Treatment and Therapy
The symptoms of phlebitis—unilateral limb swelling, local inflammation, tenderness, and pain—may be associated with other medical conditions. Because there are no specific signs that are used to diagnose deep or superficial venous thrombosis, physicians misdiagnose phlebitis in approximately 50 percent of cases. As noted above, venography, once thought to be the standard for the identification of venous thrombosis, may actually predispose the patient to phlebitis. Noninvasive diagnostic techniques have been developed to demonstrate the presence, location, extent, and severity of the thrombotic process.
It has been shown that chemicals found naturally in the endothelial cells that line the veins can lyse, or dissolve, small clots. The veins of the calf have more lytic potential than the veins of the thigh and pelvis. In exercise, the compression of the calf muscles on the veins causes this material to be forced into the venous blood, thus helping to dissolve small thrombi.
Acute thrombosis of the deep veins above the knee usually requires hospitalization and infusion of heparin, a drug that prevents further clotting, allowing the body’s mechanism to dissolve clots to act more quickly and effectively. If left untreated, clots in this location may continue to propagate toward the large pelvic veins or the inferior vena cava, or pieces of a thrombus, called emboli, may break off the clot and travel through the vena cava to enter the pulmonary circulation of the lungs. In many cases, pulmonary embolism is life-threatening.

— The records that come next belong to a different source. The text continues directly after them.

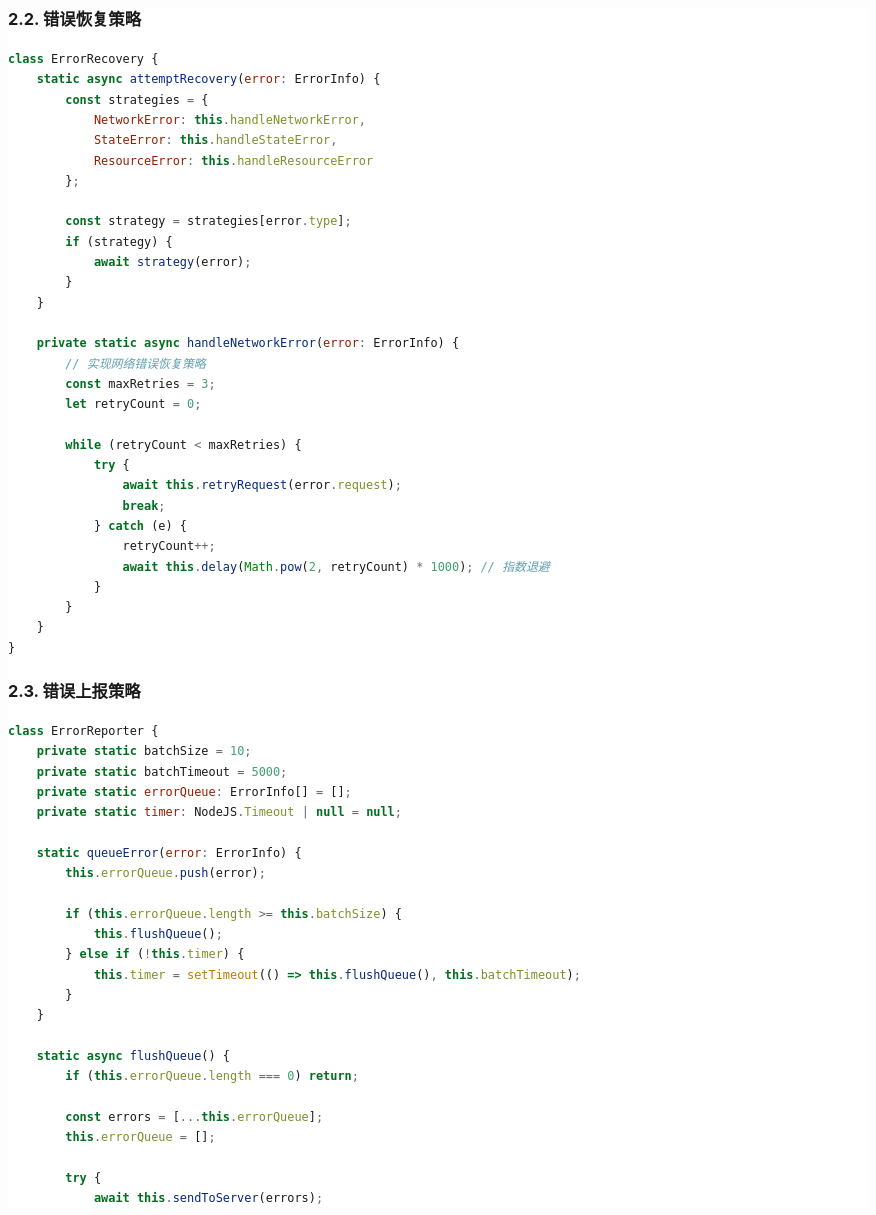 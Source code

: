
 ```javascript
```

### 2.2. 错误恢复策略

```javascript
class ErrorRecovery {
    static async attemptRecovery(error: ErrorInfo) {
        const strategies = {
            NetworkError: this.handleNetworkError,
            StateError: this.handleStateError,
            ResourceError: this.handleResourceError
        };

        const strategy = strategies[error.type];
        if (strategy) {
            await strategy(error);
        }
    }

    private static async handleNetworkError(error: ErrorInfo) {
        // 实现网络错误恢复策略
        const maxRetries = 3;
        let retryCount = 0;

        while (retryCount < maxRetries) {
            try {
                await this.retryRequest(error.request);
                break;
            } catch (e) {
                retryCount++;
                await this.delay(Math.pow(2, retryCount) * 1000); // 指数退避
            }
        }
    }
}
```

### 2.3. 错误上报策略

```javascript
class ErrorReporter {
    private static batchSize = 10;
    private static batchTimeout = 5000;
    private static errorQueue: ErrorInfo[] = [];
    private static timer: NodeJS.Timeout | null = null;

    static queueError(error: ErrorInfo) {
        this.errorQueue.push(error);

        if (this.errorQueue.length >= this.batchSize) {
            this.flushQueue();
        } else if (!this.timer) {
            this.timer = setTimeout(() => this.flushQueue(), this.batchTimeout);
        }
    }

    static async flushQueue() {
        if (this.errorQueue.length === 0) return;

        const errors = [...this.errorQueue];
        this.errorQueue = [];
        
        try {
            await this.sendToServer(errors);
```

Patients with clots in the deep veins of the legs are instructed to stay in bed with the leg elevated to prevent venous pooling, and moist heat is applied to the leg to promote local circulation of blood. Patients will continue to take anticoagulant drugs for several months following hospitalization to ensure that fresh clots do not form in the veins, and they are instructed to wear elastic compression stockings to promote venous circulation.

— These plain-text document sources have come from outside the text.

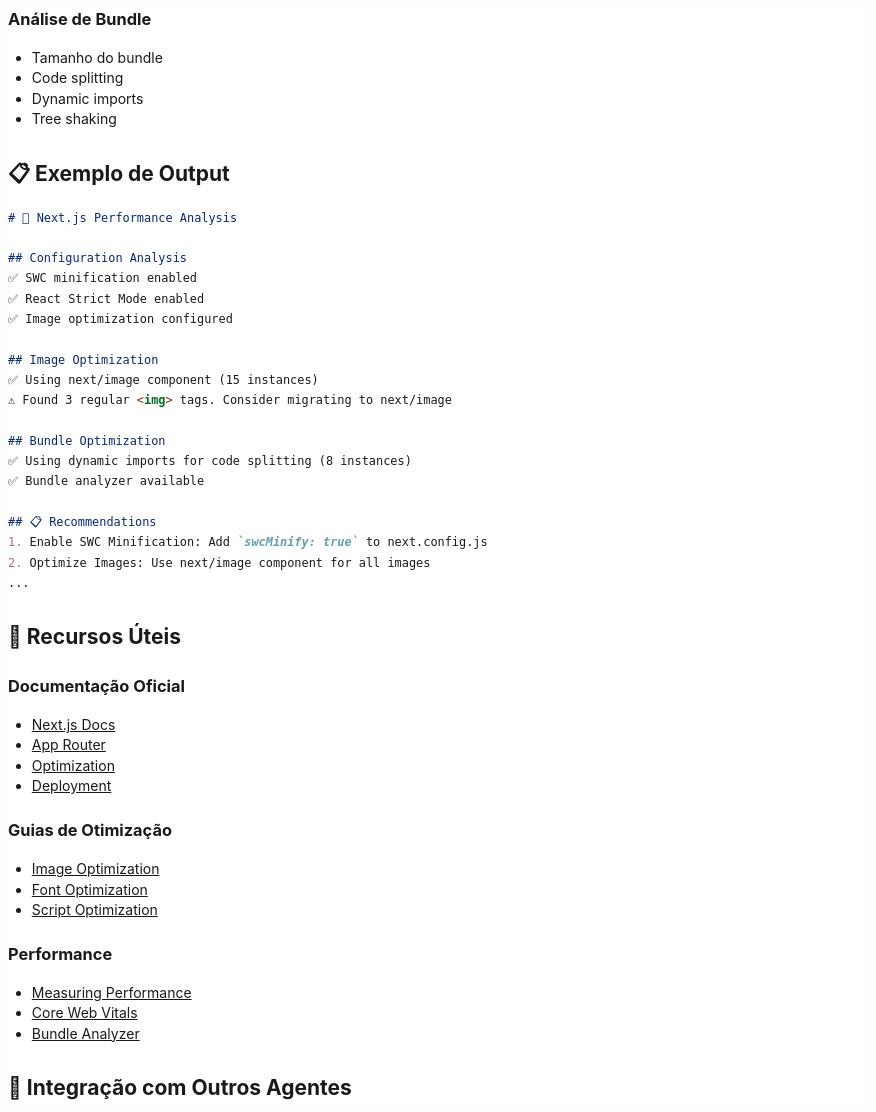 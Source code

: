 ### Análise de Bundle
- Tamanho do bundle
- Code splitting
- Dynamic imports
- Tree shaking

## 📋 Exemplo de Output

```markdown
# 🚀 Next.js Performance Analysis

## Configuration Analysis
✅ SWC minification enabled
✅ React Strict Mode enabled
✅ Image optimization configured

## Image Optimization
✅ Using next/image component (15 instances)
⚠️ Found 3 regular <img> tags. Consider migrating to next/image

## Bundle Optimization
✅ Using dynamic imports for code splitting (8 instances)
✅ Bundle analyzer available

## 📋 Recommendations
1. Enable SWC Minification: Add `swcMinify: true` to next.config.js
2. Optimize Images: Use next/image component for all images
...
```

## 🔗 Recursos Úteis

### Documentação Oficial
- [Next.js Docs](https://nextjs.org/docs)
- [App Router](https://nextjs.org/docs/app)
- [Optimization](https://nextjs.org/docs/app/building-your-application/optimizing)
- [Deployment](https://nextjs.org/docs/deployment)

### Guias de Otimização
- [Image Optimization](https://nextjs.org/docs/basic-features/image-optimization)
- [Font Optimization](https://nextjs.org/docs/basic-features/font-optimization)
- [Script Optimization](https://nextjs.org/docs/basic-features/script)

### Performance
- [Measuring Performance](https://nextjs.org/docs/advanced-features/measuring-performance)
- [Core Web Vitals](https://web.dev/vitals/)
- [Bundle Analyzer](https://www.npmjs.com/package/@next/bundle-analyzer)

## 🤝 Integração com Outros Agentes
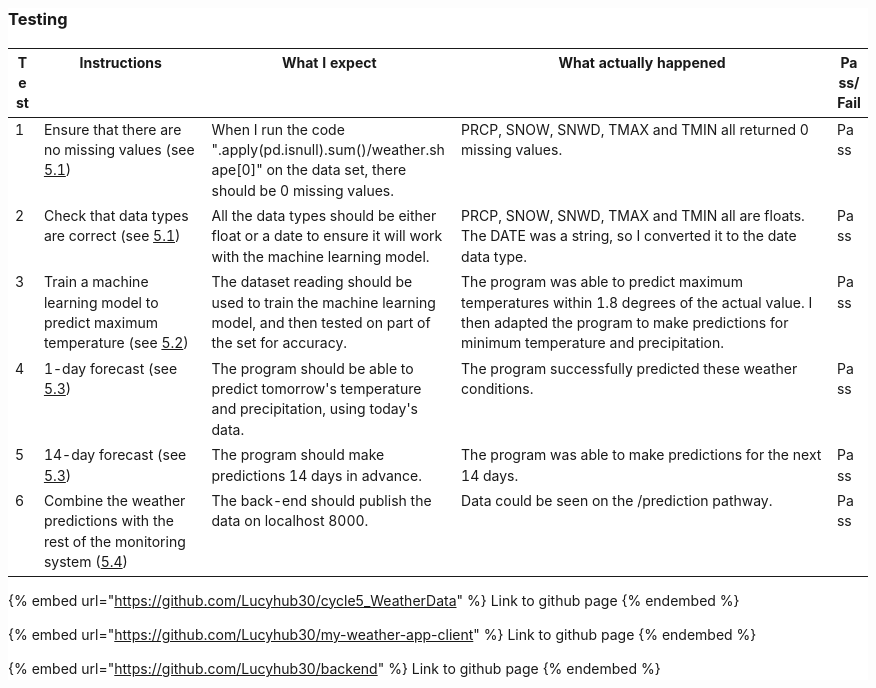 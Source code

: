 ### Testing

| Test | Instructions                                                                                                                     | What I expect                                                                                                            | What actually happened                                                                                                                                                                 | Pass/Fail |
| ---- | -------------------------------------------------------------------------------------------------------------------------------- | ------------------------------------------------------------------------------------------------------------------------ | -------------------------------------------------------------------------------------------------------------------------------------------------------------------------------------- | --------- |
| 1    | Ensure that there are no missing values (see [5.1](2.2.5-cycle-5-forecasting-and-predictions.md#5.1))                            | When I run the code ".apply(pd.isnull).sum()/weather.shape\[0]" on the data set, there should be 0 missing values.       | PRCP, SNOW, SNWD, TMAX and TMIN all returned 0 missing values.                                                                                                                         | Pass      |
| 2    | Check that data types are correct (see [5.1](2.2.5-cycle-5-forecasting-and-predictions.md#5.1))                                  | All the data types should be either float or a date to ensure it will work with the machine learning model.              | PRCP, SNOW, SNWD, TMAX and TMIN all are floats. The DATE was a string, so I converted it to the date data type.                                                                        | Pass      |
| 3    | Train a machine learning model to predict maximum temperature (see [5.2](2.2.5-cycle-5-forecasting-and-predictions.md#5.2))      | The dataset reading should be used to train the machine learning model, and then tested on part of the set for accuracy. | The program was able to predict maximum temperatures within 1.8 degrees of the actual value. I then adapted the program to make predictions for minimum temperature and precipitation. | Pass      |
| 4    | 1-day forecast (see [5.3](2.2.5-cycle-5-forecasting-and-predictions.md#5.3))                                                     | The program should be able to predict tomorrow's temperature and precipitation, using today's data.                      | The program successfully predicted these weather conditions.                                                                                                                           | Pass      |
| 5    | 14-day forecast (see [5.3](2.2.5-cycle-5-forecasting-and-predictions.md#5.3))                                                    | The program should make predictions 14 days in advance.                                                                  | The program was able to make predictions for the next 14 days.                                                                                                                         | Pass      |
| 6    | Combine the weather predictions with the rest of the monitoring system ([5.4](2.2.5-cycle-5-forecasting-and-predictions.md#5.4)) | The back-end should publish the data on localhost 8000.                                                                  | Data could be seen on the /prediction pathway.                                                                                                                                         | Pass      |

{% embed url="https://github.com/Lucyhub30/cycle5_WeatherData" %}
Link to github page
{% endembed %}

{% embed url="https://github.com/Lucyhub30/my-weather-app-client" %}
Link to github page
{% endembed %}

{% embed url="https://github.com/Lucyhub30/backend" %}
Link to github page
{% endembed %}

It has been shown that clots will resolve completely in approximately 70 percent of patients receiving anticoagulant therapy. The remainder of patients will continue to have obstructions of their veins because of a clot that did not lyse, and as a result of the phlebitic episode, the venous valves will become incompetent. These patients will continue to be at risk for phlebitis and frequently express complaints of having tired, aching, heavy legs. If damage to the valves is severe, venous pressure at ankle level is increased, and blood may be forced out of the veins into the surrounding tissues, causing ulcers to form.
Thrombosis of the superficial veins, frequently called thrombophlebitis, is most often treated with hot compresses and elevation of the leg to relieve the local venous inflammation. Care must be taken to ensure that the clot does not continue to extend toward the segment of superficial vein where it joins the deep venous system, because the patient would then be at risk for pulmonary embolism.
Attempts have been made to bypass segments of a thrombosed vein surgically and to transplant new valves in venous segments that have become incompetent as a result of postphlebitic valve damage. Such procedures, however, have been unrewarding. Anticoagulant and lytic therapies begun early in the thrombotic process appear to offer the best results with the least long-term sequelae for phlebitic patients.